Case study provided by Rosco Kalis, for Incode
CommApp is an application whose domain is that of managing businesses themselves, specifically the commercial aspects of a business. You can get a feel for it from this screenshot:
When making our decision towards a software development framework, we evaluated some few like Spring Framework and Oracle ADF, including a newer semantic framework. At that point we faced we needed to choose between being locked in to a framework using many of their proprietary classes, methods and other features, or having to write a lot of code even to get things as CURD operations, and we would be facing significant differences in the code if using relational databases or the newer so called NonSQL databases.
So we added Apache Isis to our evaluation, and we found it to be open in many aspects, including an open architecture and auto-generated UI viewer, as well as equally open and auto-generated REST/SOA web services, seamlessly support both SQL and NoSQL through an open and standard persistence manager, as well as open security (Apache Shiro, LDAP) and features such as multi-tenancy.
Our main focus in the code is given to the business domain, with business logic treated as a first class citizen. And because our code simply uses non-proprietary Java, we’ve been able to extend it the normal way. Very little code in our application so far can be considered to be framework-specific, the few that is only because we chose to use some of the (non-ASF) Isis Addons that provide our applications with high value, and which are open source also.

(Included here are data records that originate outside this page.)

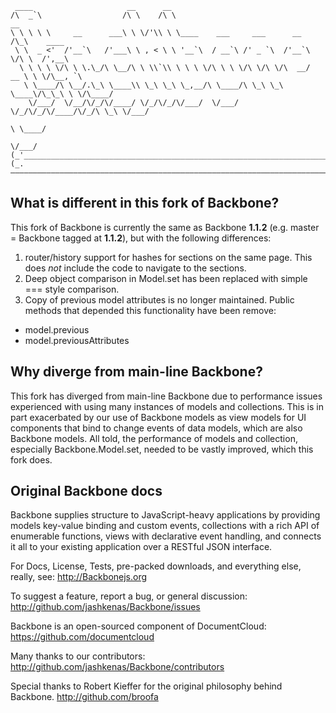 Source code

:      ____                     __      __
    /\  _`\                  /\ \    /\ \                                   __
    \ \ \ \ \     __      ___\ \ \/'\\ \ \____    ___     ___      __      /\_\    ____
     \ \  _ <'  /'__`\   /'___\ \ , < \ \ '__`\  / __`\ /' _ `\  /'__`\    \/\ \  /',__\
      \ \ \ \ \/\ \ \.\_/\ \__/\ \ \\`\\ \ \ \ \/\ \ \ \/\ \/\ \/\  __/  __ \ \ \/\__, `\
       \ \____/\ \__/.\_\ \____\\ \_\ \_\ \_,__/\ \____/\ \_\ \_\ \____\/\_\_\ \ \/\____/
        \/___/  \/__/\/_/\/____/ \/_/\/_/\/___/  \/___/  \/_/\/_/\/____/\/_/\ \_\ \/___/
                                                                           \ \____/
                                                                            \/___/
    (_'_______________________________________________________________________________'_)
    (_.———————————————————————————————————————————————————————————————————————————————._)


## What is different in this fork of Backbone?
This fork of Backbone is currently the same as Backbone **1.1.2** (e.g. master = Backbone tagged at **1.1.2**), but with the following differences:

1. router/history support for hashes for sections on the same page.  This does *not* include the code to navigate to the sections.
2. Deep object comparison in Model.set has been replaced with simple === style comparison.
3. Copy of previous model attributes is no longer maintained.  Public methods that depended this functionality have been remove:
  - model.previous
  - model.previousAttributes

## Why diverge from main-line Backbone?

This fork has diverged from main-line Backbone due to performance issues experienced with using many instances of models and collections.  This is in part exacerbated by our use of Backbone models as view models for UI components that bind to change events of data models, which are also Backbone models.  All told, the performance of models and collection, especially Backbone.Model.set, needed to be vastly improved, which this fork does.

## Original Backbone docs

Backbone supplies structure to JavaScript-heavy applications by providing models key-value binding and custom events, collections with a rich API of enumerable functions, views with declarative event handling, and connects it all to your existing application over a RESTful JSON interface.

For Docs, License, Tests, pre-packed downloads, and everything else, really, see:
http://Backbonejs.org

To suggest a feature, report a bug, or general discussion:
http://github.com/jashkenas/Backbone/issues

Backbone is an open-sourced component of DocumentCloud:
https://github.com/documentcloud

Many thanks to our contributors:
http://github.com/jashkenas/Backbone/contributors

Special thanks to Robert Kieffer for the original philosophy behind Backbone.
http://github.com/broofa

When creating our prototype and then subsequent application, we’ve found quite amazing support: most of the time the Isis team provides same day high quality support, with samples and references, which has helped us find the solution to our needs quickly. The framework is growing rapidly as well, keeping its openness and business domain driven focus. The tutorials and documentation is quite comprehensive and very clear. We have found all this hard to find in many other open source frameworks.
Case study provided by Cesar Lugo, R&D Director
TransportPlanner is a demo done by Marintek AS to show a possible 'solution' to a multimodal transport planning problem. It’s a small part of a bigger European funded project.
The domain is that:
some cargo should be transported from a pickup destination to a delivery destination.

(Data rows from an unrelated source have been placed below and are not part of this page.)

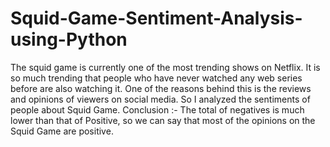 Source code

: # Squid-Game-Sentiment-Analysis-using-Python
The squid game is currently one of the most trending shows on Netflix. It is so much trending that people who have never watched any web series before are also watching it. One of the reasons behind this is the reviews and opinions of viewers on social media. So I analyzed the sentiments of people about Squid Game.
Conclusion :- The total of negatives is much lower than that of Positive, so we can say that most of the opinions on the Squid Game are positive.

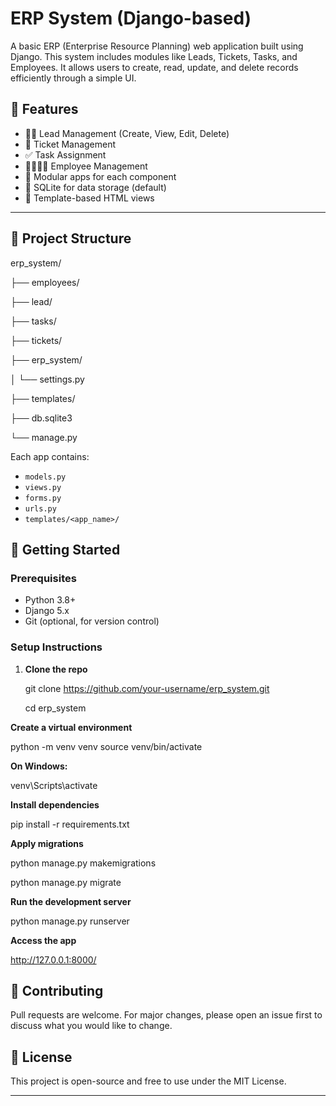 # ERP System (Django-based)

A basic ERP (Enterprise Resource Planning) web application built using Django. This system includes modules like Leads, Tickets, Tasks, and Employees. It allows users to create, read, update, and delete records efficiently through a simple UI.

## 🔧 Features

- 🧑‍💼 Lead Management (Create, View, Edit, Delete)
- 🎫 Ticket Management
- ✅ Task Assignment
- 👨‍👩‍👧‍👦 Employee Management
- 📁 Modular apps for each component
- 🧠 SQLite for data storage (default)
- 📄 Template-based HTML views

---
## 📁 Project Structure

erp_system/

├── employees/

├── lead/

├── tasks/

├── tickets/

├── erp_system/

│ └── settings.py

├── templates/

├── db.sqlite3

└── manage.py


Each app contains:
- `models.py`
- `views.py`
- `forms.py`
- `urls.py`
- `templates/<app_name>/`


## 🚀 Getting Started

### Prerequisites
- Python 3.8+
- Django 5.x
- Git (optional, for version control)

### Setup Instructions

1. **Clone the repo**

   git clone https://github.com/your-username/erp_system.git
   
   cd erp_system
   
**Create a virtual environment**

python -m venv venv
source venv/bin/activate  

**On Windows:**

venv\Scripts\activate

**Install dependencies**

pip install -r requirements.txt

**Apply migrations**

python manage.py makemigrations 

python manage.py migrate

**Run the development server**

python manage.py runserver

**Access the app**

http://127.0.0.1:8000/

## 🤝 Contributing
Pull requests are welcome. For major changes, please open an issue first to discuss what you would like to change.

## 📜 License
This project is open-source and free to use under the MIT License.

---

A 'client' creates a transport demand
A 'logistics service provider' plans a route from pickup to delivery using a shortest path algorithm.
The route’s waypoints (where cargo is loaded from one providere to another) may be shown on a map.
The costs associated with each leg may be shown as a pie chart
The resource usage, i.e. costs and time for each leg, may be shown as a bar chart.
An event may be generated (e.g. some customs papers are missing, therefore transport execution stops and a replan is necessary).
TransportPlanner allows schedules of journeys to be planned. It uses the (non-ASF) Isis addons' gmap3 wicket extension to provide the map.
TransportPlanner uses (non-ASF) Isis addons' wickedcharts wicket extension to provide custom graphs
Another example of TransportPlanner’s use of (non-ASF) wickedcharts
The author, Christian Steinebach, wrote this demo part-time over the course of a few weeks. He commented:
I did not have too much time to get 'something done' … But although I had a hard time in the beginning with Isis I don’t think I would have made it in time using 'conventional' development with database, GUI etc. using Apache Isis.
Because this is a demo, there is a lot of room for improvement, but it does show how a relatively simple domain model can be brought 'alive'. The source code is available here (note: it was written against a snapshot version of Apache Isis).